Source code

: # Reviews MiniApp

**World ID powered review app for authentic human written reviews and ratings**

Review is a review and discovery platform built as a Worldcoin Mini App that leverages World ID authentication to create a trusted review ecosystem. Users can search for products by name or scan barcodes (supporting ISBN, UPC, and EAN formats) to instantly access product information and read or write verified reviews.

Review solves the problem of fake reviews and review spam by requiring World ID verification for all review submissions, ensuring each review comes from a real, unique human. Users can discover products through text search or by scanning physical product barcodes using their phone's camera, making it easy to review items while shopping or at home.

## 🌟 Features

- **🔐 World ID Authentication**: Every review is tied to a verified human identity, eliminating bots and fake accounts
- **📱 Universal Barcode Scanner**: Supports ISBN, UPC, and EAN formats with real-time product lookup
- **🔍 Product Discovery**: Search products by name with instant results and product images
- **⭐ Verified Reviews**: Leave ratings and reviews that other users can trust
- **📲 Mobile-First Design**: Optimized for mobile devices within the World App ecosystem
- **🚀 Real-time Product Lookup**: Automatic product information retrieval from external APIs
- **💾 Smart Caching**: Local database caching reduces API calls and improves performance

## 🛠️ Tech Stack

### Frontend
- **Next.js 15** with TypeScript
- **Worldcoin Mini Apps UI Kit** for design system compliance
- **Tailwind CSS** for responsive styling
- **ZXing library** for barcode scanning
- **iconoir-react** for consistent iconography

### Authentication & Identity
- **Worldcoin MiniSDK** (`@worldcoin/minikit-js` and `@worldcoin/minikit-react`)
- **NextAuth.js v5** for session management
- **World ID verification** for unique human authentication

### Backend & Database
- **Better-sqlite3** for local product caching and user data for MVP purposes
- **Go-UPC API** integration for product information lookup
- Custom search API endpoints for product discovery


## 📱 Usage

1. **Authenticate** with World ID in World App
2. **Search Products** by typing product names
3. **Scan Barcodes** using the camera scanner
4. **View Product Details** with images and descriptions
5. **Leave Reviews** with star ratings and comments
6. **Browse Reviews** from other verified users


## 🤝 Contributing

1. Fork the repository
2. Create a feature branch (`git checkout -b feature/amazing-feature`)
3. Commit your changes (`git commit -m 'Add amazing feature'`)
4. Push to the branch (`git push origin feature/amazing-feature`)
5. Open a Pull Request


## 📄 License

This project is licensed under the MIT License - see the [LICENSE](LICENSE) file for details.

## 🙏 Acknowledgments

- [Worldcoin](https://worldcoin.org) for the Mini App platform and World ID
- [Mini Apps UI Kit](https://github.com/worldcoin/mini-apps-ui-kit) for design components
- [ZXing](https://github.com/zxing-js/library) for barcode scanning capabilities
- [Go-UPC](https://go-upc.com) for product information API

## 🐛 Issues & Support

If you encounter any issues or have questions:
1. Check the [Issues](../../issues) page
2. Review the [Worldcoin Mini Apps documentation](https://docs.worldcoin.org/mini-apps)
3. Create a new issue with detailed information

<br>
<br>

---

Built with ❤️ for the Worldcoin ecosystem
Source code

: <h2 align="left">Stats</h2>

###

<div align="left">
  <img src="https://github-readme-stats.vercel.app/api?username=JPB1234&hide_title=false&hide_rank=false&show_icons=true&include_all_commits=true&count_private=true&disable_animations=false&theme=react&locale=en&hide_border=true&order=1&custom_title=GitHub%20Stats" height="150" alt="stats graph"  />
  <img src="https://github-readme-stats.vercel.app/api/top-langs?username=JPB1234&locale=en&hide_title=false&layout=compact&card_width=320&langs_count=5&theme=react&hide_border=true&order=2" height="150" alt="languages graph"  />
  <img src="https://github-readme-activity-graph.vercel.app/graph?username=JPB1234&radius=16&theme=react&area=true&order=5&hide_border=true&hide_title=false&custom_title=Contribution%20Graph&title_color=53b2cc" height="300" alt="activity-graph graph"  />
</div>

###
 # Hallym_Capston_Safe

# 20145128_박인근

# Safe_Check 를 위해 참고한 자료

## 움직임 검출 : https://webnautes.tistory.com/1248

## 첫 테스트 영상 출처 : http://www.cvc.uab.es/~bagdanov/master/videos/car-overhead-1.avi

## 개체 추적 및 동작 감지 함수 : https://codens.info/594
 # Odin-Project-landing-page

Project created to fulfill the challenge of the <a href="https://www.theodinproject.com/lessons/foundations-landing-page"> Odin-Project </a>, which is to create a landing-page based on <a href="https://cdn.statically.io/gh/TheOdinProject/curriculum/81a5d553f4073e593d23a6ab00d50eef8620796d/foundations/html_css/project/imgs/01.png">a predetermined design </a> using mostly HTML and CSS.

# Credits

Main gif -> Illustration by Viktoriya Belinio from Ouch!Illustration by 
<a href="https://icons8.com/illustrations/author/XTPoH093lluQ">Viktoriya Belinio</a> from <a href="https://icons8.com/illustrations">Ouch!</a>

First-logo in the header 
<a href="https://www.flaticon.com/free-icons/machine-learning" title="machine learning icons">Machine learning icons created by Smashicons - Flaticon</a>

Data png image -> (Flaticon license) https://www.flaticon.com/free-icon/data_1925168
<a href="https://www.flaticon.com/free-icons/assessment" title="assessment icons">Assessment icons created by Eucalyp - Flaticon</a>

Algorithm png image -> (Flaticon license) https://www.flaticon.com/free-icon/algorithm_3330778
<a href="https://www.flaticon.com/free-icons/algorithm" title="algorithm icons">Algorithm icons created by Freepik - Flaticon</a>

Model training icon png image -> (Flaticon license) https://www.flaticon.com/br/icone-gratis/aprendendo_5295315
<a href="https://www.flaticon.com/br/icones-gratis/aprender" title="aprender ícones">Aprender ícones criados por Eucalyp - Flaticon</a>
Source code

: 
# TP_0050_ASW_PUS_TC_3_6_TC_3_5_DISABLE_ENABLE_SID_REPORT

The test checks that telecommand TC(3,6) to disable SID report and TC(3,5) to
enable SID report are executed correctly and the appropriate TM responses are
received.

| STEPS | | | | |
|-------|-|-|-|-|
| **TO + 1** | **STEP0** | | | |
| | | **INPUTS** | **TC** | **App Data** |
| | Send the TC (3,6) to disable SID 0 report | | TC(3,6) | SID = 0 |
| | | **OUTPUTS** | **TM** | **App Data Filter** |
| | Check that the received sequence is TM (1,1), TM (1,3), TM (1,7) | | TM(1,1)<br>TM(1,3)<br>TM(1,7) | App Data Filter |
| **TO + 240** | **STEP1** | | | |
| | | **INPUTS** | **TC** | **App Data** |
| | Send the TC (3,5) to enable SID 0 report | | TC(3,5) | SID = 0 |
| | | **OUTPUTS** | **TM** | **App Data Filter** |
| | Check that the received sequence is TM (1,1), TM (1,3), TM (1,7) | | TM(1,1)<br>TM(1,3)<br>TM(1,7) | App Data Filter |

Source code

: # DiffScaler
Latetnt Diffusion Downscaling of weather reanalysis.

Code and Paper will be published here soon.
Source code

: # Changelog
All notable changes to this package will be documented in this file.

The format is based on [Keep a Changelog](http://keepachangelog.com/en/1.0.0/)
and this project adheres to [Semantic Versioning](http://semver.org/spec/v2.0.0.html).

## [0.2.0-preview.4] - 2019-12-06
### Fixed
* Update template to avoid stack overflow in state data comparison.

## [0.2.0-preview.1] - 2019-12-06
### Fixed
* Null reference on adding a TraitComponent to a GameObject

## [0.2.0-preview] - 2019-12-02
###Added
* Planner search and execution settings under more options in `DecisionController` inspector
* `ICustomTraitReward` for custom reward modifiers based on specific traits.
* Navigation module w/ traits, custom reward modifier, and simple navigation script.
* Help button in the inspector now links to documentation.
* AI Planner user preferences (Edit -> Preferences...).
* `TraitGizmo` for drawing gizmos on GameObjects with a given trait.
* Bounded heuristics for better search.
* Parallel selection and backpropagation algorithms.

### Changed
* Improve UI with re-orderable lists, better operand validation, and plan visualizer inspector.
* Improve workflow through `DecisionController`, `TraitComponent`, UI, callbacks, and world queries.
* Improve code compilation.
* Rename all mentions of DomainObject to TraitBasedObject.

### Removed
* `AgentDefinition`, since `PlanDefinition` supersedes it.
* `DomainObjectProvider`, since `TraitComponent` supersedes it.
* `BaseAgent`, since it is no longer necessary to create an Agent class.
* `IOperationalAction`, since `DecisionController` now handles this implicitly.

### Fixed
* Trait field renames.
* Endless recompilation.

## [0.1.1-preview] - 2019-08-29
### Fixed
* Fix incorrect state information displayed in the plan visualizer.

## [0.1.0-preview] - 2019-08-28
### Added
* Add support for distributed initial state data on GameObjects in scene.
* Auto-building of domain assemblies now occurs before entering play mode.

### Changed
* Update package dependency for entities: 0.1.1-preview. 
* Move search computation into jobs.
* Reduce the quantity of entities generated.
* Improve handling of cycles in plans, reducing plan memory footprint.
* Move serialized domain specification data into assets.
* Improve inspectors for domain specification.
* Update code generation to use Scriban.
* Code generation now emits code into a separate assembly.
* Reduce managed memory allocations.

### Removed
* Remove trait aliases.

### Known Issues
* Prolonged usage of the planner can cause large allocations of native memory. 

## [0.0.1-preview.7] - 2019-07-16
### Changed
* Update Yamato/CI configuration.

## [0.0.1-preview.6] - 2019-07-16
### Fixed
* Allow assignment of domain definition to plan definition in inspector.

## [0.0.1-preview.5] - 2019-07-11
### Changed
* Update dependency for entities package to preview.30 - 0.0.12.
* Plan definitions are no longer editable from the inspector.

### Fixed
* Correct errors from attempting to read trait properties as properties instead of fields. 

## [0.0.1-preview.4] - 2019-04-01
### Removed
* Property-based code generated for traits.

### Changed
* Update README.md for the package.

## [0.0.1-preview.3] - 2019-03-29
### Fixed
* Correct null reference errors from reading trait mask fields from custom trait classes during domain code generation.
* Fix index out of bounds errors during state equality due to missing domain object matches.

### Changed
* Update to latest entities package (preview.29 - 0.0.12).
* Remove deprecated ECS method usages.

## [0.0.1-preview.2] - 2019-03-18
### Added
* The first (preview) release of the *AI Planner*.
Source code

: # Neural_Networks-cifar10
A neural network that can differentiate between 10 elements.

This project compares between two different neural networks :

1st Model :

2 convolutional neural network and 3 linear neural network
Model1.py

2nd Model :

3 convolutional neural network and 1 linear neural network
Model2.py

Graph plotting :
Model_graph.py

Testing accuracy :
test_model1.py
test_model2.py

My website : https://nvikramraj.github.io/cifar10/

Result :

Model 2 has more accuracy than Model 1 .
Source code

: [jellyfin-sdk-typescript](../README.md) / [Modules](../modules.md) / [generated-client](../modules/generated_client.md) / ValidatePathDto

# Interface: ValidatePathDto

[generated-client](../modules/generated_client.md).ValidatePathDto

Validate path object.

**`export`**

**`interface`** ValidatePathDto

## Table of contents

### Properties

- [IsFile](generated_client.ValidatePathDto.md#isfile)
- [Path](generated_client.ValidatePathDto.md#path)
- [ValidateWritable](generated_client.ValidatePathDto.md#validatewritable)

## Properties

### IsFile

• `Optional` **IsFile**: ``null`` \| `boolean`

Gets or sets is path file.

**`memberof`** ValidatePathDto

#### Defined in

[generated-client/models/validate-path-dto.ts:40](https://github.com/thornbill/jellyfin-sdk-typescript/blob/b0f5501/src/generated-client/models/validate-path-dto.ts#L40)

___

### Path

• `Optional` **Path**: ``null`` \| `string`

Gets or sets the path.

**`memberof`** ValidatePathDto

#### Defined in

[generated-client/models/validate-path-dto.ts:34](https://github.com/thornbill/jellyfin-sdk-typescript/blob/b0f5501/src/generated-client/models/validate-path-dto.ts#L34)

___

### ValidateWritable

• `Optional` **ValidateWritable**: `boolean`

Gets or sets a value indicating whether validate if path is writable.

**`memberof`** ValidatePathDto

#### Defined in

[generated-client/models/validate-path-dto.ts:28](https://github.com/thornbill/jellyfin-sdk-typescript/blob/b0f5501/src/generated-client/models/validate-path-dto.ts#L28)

What to work on | What you give back must match the material exactly, beginning with its first line and ending with the line holding "reviews and ratings**".

Finished task |
Source code

: # Reviews MiniApp

**World ID powered review app for authentic human written reviews and ratings**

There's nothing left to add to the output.